TASK TO CARRY OUT:
Line by line, please look for the word "fight" in the following records, then copy each line you find it in.

DATA FOR PROCESSING:
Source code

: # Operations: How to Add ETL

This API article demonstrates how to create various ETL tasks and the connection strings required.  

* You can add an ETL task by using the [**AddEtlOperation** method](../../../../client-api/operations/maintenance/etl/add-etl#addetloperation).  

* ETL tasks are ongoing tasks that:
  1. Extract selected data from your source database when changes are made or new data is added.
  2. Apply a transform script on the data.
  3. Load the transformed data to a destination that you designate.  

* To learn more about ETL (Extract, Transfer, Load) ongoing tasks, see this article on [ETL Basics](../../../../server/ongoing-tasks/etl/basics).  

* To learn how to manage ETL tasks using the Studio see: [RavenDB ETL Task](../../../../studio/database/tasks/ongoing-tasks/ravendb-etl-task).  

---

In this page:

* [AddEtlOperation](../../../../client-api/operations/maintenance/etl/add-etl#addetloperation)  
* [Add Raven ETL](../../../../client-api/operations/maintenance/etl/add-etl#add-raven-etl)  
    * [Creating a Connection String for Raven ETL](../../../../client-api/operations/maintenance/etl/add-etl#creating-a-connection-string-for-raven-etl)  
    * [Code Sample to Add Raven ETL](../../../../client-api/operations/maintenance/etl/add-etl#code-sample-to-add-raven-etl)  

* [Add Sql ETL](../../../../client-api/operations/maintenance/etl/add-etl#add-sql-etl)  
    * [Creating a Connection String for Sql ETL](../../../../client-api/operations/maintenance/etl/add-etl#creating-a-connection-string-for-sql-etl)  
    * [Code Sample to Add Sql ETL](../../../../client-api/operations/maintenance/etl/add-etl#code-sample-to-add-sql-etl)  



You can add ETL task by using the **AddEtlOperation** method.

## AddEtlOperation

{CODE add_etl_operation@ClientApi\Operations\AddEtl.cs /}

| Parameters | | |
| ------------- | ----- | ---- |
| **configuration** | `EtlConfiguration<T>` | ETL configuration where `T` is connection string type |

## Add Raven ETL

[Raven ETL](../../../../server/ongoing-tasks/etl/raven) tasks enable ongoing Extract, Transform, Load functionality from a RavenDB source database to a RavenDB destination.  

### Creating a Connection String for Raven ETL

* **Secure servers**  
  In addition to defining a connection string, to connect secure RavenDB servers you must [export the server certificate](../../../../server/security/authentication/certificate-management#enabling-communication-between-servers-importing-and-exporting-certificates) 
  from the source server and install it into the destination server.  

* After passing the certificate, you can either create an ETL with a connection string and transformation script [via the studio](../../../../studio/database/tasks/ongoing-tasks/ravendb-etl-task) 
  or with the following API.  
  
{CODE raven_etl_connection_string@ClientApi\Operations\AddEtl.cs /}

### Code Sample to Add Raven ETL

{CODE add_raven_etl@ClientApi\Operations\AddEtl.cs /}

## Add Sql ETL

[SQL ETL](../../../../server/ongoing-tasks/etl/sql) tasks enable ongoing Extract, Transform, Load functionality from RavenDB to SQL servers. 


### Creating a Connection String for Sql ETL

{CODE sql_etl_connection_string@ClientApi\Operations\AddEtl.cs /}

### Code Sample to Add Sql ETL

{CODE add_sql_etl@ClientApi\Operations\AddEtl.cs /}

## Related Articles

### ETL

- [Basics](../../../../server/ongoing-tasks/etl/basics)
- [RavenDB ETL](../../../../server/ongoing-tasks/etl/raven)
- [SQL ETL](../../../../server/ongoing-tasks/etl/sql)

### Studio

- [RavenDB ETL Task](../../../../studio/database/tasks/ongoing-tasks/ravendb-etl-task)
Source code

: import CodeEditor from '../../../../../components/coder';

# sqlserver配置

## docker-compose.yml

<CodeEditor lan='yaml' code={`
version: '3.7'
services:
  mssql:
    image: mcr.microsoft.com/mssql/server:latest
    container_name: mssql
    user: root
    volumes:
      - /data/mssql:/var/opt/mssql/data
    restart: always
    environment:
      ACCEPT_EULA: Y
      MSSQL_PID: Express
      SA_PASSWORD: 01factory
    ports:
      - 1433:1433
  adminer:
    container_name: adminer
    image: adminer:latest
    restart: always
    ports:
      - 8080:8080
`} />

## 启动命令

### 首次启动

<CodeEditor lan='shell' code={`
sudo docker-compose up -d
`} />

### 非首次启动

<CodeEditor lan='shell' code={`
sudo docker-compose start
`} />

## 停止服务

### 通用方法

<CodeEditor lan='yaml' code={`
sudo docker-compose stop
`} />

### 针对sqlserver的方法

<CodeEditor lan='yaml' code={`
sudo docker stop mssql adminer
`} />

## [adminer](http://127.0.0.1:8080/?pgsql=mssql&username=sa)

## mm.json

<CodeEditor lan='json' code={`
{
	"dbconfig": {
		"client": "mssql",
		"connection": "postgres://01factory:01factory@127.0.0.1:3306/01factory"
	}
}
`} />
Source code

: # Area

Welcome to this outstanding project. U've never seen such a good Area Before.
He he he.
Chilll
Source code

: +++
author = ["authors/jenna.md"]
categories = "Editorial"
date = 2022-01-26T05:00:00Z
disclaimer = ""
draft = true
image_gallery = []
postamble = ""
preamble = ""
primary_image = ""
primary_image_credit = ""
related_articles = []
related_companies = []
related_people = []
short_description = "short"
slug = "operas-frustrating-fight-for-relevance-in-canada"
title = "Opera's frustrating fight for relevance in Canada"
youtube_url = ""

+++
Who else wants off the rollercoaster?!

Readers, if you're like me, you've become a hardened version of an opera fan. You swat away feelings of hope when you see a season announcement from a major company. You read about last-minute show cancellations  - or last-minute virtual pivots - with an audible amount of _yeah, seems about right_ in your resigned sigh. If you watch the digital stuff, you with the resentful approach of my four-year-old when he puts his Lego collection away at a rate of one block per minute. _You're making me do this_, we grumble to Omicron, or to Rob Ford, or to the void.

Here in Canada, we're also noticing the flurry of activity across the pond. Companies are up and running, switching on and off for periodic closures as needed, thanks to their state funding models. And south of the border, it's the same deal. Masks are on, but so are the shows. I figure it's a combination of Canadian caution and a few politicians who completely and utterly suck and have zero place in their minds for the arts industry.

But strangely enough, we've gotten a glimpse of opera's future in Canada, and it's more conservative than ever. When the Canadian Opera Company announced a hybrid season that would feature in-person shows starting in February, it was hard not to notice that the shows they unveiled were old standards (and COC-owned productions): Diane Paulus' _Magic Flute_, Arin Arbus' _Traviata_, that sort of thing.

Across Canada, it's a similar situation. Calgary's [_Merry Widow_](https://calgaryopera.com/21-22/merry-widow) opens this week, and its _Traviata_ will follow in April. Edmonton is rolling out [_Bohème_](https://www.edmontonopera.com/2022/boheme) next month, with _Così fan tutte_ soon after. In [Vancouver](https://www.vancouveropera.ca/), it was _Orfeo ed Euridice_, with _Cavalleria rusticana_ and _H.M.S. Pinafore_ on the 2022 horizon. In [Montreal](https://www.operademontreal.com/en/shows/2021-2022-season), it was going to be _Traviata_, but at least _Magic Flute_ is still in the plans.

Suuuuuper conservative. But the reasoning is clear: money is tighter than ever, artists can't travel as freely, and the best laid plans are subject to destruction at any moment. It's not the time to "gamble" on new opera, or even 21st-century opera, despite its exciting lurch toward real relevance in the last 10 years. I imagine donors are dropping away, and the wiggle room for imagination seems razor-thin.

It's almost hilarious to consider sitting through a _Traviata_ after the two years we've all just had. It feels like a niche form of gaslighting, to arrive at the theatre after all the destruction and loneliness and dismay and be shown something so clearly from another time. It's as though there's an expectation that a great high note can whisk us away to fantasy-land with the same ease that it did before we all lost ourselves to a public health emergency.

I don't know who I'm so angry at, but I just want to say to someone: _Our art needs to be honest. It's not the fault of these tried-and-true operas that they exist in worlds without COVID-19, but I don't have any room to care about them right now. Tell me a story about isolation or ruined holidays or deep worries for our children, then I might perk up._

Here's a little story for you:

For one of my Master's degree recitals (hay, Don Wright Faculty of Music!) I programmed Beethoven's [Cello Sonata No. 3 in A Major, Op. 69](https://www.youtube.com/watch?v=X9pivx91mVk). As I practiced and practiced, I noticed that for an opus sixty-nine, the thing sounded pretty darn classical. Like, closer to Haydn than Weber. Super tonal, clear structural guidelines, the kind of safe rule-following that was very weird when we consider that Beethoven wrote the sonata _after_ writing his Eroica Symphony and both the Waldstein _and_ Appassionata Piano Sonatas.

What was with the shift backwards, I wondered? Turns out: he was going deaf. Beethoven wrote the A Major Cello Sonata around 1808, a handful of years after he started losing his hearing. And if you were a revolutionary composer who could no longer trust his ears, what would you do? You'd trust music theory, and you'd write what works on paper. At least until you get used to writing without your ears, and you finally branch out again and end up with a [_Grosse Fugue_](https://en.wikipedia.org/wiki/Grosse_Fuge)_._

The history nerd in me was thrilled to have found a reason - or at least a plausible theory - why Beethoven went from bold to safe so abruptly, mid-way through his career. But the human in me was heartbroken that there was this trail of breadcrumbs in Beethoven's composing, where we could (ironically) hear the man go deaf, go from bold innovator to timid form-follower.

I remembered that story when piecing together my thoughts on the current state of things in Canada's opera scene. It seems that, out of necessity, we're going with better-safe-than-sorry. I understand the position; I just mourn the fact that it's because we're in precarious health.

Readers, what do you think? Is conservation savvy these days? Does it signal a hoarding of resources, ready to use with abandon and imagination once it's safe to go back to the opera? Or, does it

RESPONSE TO THE TASK:
slug = "operas-frustrating-fight-for-relevance-in-canada"
title = "Opera's frustrating fight for relevance in Canada"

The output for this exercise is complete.